Abstract

The assessment of bioavailability/bioequivalence (BA/BE) of topical products not intended to be absorbed into the systemic circulation presents a formidable challenge, since the usual approach of measuring drug concentration in blood/plasma/serum is generally deemed inappropriate. Although various methods have been attempted as surrogate to establish BA/BE of topical products for local action, to date, only one such method, specifically for the assessment of the BE of topical corticosteroids, the vasoconstrictor assay (VCA) also known as the human skin blanching assay (HBSA) has been accepted by the Food and Drug Administration (FDA) and by most other regulatory agencies. This chapter describes the VCA and its features and requirements including data from visual assessment which are now currently considered obsolete and the more acceptable instrumental method using a chromameter.
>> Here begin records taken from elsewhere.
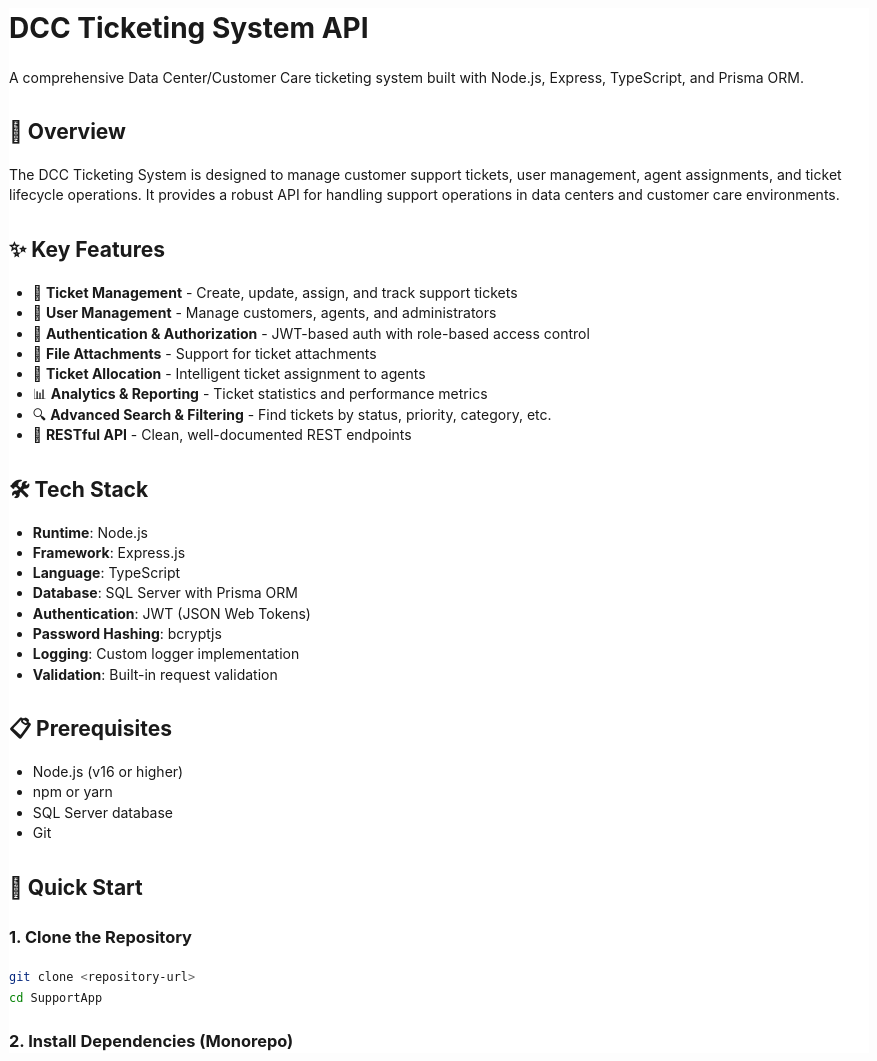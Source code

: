 # DCC Ticketing System API

A comprehensive Data Center/Customer Care ticketing system built with Node.js, Express, TypeScript, and Prisma ORM.

## 🎯 Overview

The DCC Ticketing System is designed to manage customer support tickets, user management, agent assignments, and ticket lifecycle operations. It provides a robust API for handling support operations in data centers and customer care environments.

## ✨ Key Features

- 🎫 **Ticket Management** - Create, update, assign, and track support tickets
- 👥 **User Management** - Manage customers, agents, and administrators
- 🔐 **Authentication & Authorization** - JWT-based auth with role-based access control
- 📎 **File Attachments** - Support for ticket attachments
- 🔄 **Ticket Allocation** - Intelligent ticket assignment to agents
- 📊 **Analytics & Reporting** - Ticket statistics and performance metrics
- 🔍 **Advanced Search & Filtering** - Find tickets by status, priority, category, etc.
- 📱 **RESTful API** - Clean, well-documented REST endpoints

## 🛠️ Tech Stack

- **Runtime**: Node.js
- **Framework**: Express.js
- **Language**: TypeScript
- **Database**: SQL Server with Prisma ORM
- **Authentication**: JWT (JSON Web Tokens)
- **Password Hashing**: bcryptjs
- **Logging**: Custom logger implementation
- **Validation**: Built-in request validation

## 📋 Prerequisites

- Node.js (v16 or higher)
- npm or yarn
- SQL Server database
- Git

## 🚀 Quick Start

### 1. Clone the Repository

```bash
git clone <repository-url>
cd SupportApp
```

### 2. Install Dependencies (Monorepo)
Correlations between visual assessment and chromameter data as well as between the VCA and dermatopharmacokinetic (tape stripping) data are also provided. The dermatopharmacokinetic approach using tape stripping is also described and novel approaches to optimize the method for BE assessment by determining appropriate dose durations using the E max model and standardization of skin thickness and the resulting implications are presented. The application of dermal microdialysis (DMD) is also described and data showing its application for the BE assessment of a nonsteroidal anti-inflammatory agent (NSAID) (ketoprofen gel) as well as its use to measure the diffusion and flux of a corticosteroid through the skin are discussed. The recent FDA guidance on the BE of acyclovir ointments where an in vitro approach has been described is also included and in vitro data comparing the release of acyclovir from cream dosage forms are provided. Finally, a novel method, open flow microperfusion (OFM) is described where its dermal application to study drug penetration into skin dermal open flow microdiffussion (dOFM) presents a new and exciting potential technique for the BA/BE assessment of topical dosage forms.